I have a code which reads text from 10 files each of the size of approximately 80MB. However, I am unable to do this successfully as (depending on the way I tried) it fails on 3rd-7th iteration. The commented-out lines are the ways that I tried reading it, each of them fails.

var lines = new List<string>();
var text = string.Empty;
for (int i = 0; i < 10; i++)
{
    try
    {
        //lines.AddRange(File.ReadAllLines(dirPath + string.Format(@"commands{0}.txt", i)));
        //lines.Add(File.ReadAllText(dirPath + string.Format(@"commands{0}.txt", i)));
        //lines.Add(text);

        var bytes = File.ReadAllBytes(dirPath + string.Format(@"commands{0}.txt", i));
        text += Environment.NewLine + System.Text.Encoding.UTF8.GetString(bytes);
    }
    catch (Exception e)
    {
        //OutOfMemory exception
    }
}

What am I doing wrong? What exactly gets capped? MB allowed for application, length of a string, count of items in a list? Etc.?

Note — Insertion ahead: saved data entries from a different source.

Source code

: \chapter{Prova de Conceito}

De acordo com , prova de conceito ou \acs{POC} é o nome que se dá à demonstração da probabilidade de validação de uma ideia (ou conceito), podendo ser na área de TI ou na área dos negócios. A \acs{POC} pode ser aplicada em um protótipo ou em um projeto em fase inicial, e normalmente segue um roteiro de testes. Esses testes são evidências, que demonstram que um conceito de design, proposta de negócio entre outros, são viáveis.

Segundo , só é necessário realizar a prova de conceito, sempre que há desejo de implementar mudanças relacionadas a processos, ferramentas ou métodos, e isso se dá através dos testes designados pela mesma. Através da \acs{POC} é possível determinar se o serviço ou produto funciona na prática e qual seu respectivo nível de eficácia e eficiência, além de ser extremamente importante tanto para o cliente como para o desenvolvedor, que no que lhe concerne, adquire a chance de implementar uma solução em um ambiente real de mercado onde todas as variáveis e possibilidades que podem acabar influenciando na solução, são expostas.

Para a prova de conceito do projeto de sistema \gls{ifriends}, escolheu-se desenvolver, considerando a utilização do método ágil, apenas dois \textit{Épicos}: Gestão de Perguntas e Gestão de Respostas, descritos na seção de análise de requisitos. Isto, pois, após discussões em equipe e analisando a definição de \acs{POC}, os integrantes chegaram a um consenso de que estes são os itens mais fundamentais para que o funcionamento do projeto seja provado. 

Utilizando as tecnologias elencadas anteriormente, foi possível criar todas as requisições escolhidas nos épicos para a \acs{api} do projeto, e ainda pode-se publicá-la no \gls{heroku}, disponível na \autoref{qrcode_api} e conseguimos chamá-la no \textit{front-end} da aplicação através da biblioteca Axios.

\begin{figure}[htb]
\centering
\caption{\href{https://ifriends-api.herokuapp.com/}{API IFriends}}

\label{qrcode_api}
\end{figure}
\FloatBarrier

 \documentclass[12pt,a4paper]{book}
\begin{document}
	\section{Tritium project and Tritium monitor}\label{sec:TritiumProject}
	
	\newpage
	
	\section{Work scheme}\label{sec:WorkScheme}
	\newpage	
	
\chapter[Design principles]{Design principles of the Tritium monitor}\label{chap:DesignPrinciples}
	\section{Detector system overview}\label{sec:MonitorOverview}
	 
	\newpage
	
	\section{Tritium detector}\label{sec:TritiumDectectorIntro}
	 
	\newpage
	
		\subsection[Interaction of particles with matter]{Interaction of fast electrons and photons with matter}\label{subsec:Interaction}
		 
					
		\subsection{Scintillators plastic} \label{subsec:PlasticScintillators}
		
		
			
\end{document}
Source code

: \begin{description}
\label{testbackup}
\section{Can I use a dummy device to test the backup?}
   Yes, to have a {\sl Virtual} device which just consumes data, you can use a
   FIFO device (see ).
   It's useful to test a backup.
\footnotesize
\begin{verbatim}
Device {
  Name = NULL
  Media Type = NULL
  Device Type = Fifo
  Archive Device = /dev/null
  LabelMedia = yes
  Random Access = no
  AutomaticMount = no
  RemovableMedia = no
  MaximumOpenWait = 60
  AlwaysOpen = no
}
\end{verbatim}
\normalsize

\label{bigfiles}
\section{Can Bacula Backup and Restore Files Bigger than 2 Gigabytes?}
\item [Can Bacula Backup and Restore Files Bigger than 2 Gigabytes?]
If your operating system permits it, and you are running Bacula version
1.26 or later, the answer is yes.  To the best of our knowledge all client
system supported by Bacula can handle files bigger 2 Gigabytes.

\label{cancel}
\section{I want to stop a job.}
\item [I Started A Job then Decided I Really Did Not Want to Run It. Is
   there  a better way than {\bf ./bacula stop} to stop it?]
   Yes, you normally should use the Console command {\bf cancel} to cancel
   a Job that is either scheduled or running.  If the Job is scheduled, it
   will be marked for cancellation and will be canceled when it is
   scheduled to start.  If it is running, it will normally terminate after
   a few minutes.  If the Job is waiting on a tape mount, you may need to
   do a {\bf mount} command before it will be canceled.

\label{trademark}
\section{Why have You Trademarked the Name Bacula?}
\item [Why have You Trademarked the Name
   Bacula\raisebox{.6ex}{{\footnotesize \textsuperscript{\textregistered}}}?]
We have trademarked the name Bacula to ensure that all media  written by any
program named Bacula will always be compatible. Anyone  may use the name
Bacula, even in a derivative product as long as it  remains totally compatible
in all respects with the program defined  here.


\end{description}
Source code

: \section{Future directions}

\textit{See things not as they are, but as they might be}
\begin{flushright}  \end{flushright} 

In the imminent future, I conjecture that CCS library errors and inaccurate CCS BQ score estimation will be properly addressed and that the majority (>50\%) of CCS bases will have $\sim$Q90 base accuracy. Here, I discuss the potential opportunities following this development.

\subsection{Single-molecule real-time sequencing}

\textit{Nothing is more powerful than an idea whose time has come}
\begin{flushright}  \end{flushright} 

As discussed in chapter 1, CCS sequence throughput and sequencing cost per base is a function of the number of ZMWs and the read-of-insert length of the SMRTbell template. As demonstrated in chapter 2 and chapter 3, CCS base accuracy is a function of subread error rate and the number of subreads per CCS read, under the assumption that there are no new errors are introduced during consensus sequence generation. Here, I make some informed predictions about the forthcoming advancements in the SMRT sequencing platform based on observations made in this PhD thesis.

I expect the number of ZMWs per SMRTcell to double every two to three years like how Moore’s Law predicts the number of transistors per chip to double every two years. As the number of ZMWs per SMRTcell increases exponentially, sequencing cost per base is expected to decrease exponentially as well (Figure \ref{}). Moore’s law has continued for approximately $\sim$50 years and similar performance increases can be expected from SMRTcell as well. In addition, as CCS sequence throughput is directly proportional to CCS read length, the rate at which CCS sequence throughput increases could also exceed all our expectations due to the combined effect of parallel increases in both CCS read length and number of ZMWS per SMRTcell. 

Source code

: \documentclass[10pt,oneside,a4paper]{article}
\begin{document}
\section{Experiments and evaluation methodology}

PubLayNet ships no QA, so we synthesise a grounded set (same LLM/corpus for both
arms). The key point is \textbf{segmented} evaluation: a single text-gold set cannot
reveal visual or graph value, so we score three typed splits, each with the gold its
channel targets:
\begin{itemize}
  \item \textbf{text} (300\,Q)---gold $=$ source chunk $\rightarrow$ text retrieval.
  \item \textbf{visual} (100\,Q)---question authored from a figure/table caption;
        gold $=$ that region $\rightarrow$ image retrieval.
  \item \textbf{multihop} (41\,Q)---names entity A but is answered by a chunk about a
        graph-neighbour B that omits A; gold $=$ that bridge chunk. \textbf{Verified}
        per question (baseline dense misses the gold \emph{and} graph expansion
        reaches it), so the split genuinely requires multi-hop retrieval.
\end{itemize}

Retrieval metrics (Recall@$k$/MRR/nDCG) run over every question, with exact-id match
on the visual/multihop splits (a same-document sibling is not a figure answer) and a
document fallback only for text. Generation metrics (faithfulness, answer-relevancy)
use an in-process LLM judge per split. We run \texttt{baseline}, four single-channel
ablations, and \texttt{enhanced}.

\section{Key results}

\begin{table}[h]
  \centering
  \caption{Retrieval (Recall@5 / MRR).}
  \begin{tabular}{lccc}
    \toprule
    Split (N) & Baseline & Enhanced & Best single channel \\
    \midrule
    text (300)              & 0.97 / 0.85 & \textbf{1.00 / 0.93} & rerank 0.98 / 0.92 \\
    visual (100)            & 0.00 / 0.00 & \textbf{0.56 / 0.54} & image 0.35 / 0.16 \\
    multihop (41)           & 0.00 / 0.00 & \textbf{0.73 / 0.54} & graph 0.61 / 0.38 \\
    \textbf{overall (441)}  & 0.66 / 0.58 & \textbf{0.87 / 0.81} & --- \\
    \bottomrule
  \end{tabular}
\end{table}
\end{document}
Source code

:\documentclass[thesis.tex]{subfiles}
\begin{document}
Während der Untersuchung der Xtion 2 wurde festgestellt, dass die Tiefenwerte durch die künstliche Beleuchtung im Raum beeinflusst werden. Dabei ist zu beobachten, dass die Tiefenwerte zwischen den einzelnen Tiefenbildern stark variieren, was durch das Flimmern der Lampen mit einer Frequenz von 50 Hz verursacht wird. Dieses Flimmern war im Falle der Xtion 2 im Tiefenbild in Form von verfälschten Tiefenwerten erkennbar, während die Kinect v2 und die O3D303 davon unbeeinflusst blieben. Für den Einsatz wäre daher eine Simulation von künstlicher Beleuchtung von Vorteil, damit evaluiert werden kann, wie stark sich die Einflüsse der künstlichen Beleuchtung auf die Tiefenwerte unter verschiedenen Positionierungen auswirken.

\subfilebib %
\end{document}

  • What are you doing with this `text` afterwards? It might be more efficient to store it as a byte array if you're just going to write it later, or to convert the byte array directly to a string all at once, rather than a file at a time. – Heretic Monkey Jan 20 '17 at 15:42
  • 1
    You are just plain out of memory. The question is too crude to provide an alternative, nobody can tell why you need to store so much text. But it is certainly a very old-fashioned problem. Project > Properties > Build tab and untick the "Prefer 32-bit" option. You don't prefer it. – Hans Passant Jan 20 '17 at 15:53

2 Answers2

1

The text is a string object which has a limit. What is the maximum possible length of a .NET string?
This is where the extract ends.